| ON: Content is age-appropriate for kids this age. | |
| PAUSE: Know your child; some content may not be right for some kids. | |
| OFF: Not age-appropriate for kids this age. | |
| NOT FOR KIDS: Not appropriate for kids any age. |
Parents need to know that this movie means to be offensive, with jokes about bowel movements, pee, vomit, toilets, the loss of fingers in a lawnmower, and indeed, the basic premise (rigging the Special Olympics). The movie also features repeated adolescent sex humor, including allusions to masturbation, homosexual activity, prostitution, and "cheerleaders."
THE RINGER begins with Steve (Johnny Knoxville) in desperate need of cash, when his friend Stavi (Luis Avalos) loses his fingers in an accident, and lacks health insurance. As it happens, Steve's Uncle Gary (Brian Cox) needs to pay off his beefy loan shark Michael (Al Train Dias): together they scheme to defraud the Special Olympics. As Gary sees it, a "normal guy against a bunch of feebs" is a guaranteed win. "You'll look like Carl Lewis out there," he gushes. As Steve pretends to be "Jeffy," his primary opponent is Jimmy Washington (real-life Wheaties special athlete and box model Leonard Flowers), the Games superstar for the past six years. Jimmy wins metals and falls for Special Olympics volunteer Lynn (Katherine Heigl), who is in a wretched relationship with a handsome cad.

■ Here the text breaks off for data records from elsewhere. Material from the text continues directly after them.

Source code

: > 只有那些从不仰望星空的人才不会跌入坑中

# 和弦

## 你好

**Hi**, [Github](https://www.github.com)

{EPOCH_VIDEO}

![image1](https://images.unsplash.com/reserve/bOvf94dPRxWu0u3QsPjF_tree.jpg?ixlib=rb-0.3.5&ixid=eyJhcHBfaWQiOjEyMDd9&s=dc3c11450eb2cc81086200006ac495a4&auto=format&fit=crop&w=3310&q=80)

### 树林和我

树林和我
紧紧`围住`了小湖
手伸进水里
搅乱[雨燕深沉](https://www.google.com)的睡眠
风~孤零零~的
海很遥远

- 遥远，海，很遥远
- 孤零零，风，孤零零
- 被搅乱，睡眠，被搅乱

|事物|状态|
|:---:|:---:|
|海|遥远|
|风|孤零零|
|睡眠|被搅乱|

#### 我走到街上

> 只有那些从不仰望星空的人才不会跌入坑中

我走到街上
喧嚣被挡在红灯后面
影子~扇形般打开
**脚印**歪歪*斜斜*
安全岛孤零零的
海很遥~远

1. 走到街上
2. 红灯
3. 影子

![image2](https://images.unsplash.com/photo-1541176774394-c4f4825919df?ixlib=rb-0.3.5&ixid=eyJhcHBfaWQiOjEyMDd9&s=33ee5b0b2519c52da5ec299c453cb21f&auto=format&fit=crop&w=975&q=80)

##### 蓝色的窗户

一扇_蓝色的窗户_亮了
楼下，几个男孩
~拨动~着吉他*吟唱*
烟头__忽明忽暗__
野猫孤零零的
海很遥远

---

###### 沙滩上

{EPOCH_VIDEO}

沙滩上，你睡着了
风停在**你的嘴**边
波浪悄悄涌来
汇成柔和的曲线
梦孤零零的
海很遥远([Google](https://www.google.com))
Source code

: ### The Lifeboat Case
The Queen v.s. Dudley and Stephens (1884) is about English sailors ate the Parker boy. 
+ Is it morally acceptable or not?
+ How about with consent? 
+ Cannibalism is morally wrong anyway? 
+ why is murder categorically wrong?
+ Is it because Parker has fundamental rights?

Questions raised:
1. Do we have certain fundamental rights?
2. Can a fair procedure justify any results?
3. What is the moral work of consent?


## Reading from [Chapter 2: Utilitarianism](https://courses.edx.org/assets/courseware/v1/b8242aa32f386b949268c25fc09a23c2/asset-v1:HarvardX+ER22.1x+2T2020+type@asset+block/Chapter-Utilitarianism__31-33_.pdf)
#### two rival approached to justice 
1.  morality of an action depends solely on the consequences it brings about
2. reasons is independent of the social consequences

Like other Farrelly brothers films (they produced this one), The Ringer has obnoxious, cringe-inducing jokes framed within a conventional romance. The film's fundamental lesson is that the "intellectually challenged" and the supposedly unchallenged are only differentiated by dominant perception and beliefs, that "normal" is measurable and desirable.
The movie draws attention to differences in perceptions by special and non-special characters, with the former consistently more insightful and compassionate. They see through Steve's performance when all the "normals" don't. But they also want him to stay on, because they want to see Jimmy beaten, and this leads to scenes ranging from rowdy to charming, as the "beat Jimmy" crew shares stories about being told what they "can't do."
Families can talk about the propriety of joking about intellectually challenged characters: though the special athletes are arguably the most entertaining and well-rounded characters, how does the film use them as background for Steve's story?
How does the movie use the romance with Lynn as a sign of Steve's maturation?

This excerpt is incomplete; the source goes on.